What the task asks:
Look through the entries below and count every line in which "last" appears; reply with the number only.

Records:

=====

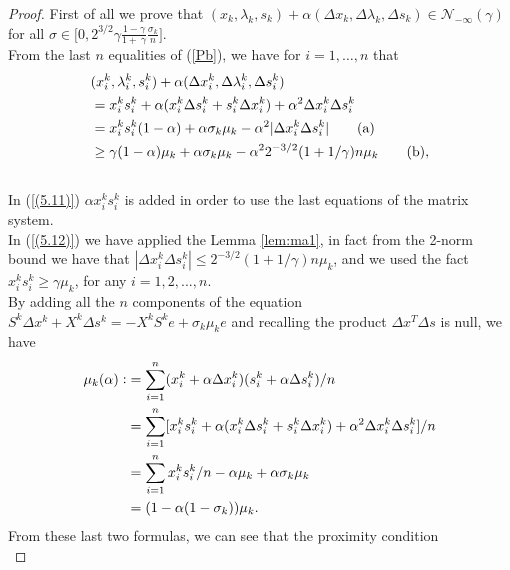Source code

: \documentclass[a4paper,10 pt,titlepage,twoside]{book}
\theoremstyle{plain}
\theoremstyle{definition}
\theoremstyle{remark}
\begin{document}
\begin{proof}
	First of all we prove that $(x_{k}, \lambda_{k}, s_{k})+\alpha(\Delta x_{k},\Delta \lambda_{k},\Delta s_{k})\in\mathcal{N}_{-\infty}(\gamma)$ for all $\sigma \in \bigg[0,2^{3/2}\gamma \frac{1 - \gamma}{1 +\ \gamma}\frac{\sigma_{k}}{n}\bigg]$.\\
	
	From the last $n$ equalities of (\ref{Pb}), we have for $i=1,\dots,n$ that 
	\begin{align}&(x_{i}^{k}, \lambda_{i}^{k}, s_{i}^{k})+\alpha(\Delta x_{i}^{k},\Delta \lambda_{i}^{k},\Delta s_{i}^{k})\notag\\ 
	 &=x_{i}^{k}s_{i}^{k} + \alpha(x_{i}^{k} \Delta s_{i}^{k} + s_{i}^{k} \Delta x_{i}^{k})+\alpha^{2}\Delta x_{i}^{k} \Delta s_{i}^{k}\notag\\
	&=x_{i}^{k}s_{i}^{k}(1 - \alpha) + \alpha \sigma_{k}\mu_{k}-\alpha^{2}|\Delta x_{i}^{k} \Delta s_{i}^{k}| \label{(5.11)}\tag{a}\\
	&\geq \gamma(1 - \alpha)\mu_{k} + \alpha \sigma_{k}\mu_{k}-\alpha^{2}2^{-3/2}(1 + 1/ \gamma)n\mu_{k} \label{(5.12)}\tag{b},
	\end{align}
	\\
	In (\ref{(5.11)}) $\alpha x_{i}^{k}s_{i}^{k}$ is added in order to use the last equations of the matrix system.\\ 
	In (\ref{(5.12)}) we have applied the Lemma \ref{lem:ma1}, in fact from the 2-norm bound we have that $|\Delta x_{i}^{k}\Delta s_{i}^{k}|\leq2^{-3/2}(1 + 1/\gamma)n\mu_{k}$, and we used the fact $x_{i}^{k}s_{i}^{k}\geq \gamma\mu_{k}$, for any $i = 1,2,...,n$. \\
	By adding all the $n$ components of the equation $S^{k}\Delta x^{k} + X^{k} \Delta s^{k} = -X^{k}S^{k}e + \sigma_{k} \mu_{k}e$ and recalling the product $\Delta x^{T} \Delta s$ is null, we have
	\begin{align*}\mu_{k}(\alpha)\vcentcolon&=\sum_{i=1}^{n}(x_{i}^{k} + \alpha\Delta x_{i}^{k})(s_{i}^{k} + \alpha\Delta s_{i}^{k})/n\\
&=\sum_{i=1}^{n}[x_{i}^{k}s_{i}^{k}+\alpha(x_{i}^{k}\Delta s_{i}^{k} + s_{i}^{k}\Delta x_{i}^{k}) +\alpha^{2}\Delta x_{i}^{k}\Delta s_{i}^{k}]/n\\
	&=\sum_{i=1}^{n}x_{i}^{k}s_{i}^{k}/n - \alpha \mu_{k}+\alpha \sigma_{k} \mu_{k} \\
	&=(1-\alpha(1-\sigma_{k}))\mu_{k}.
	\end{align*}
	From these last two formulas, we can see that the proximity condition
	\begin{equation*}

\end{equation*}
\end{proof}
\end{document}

=====

Answer to this problem:
3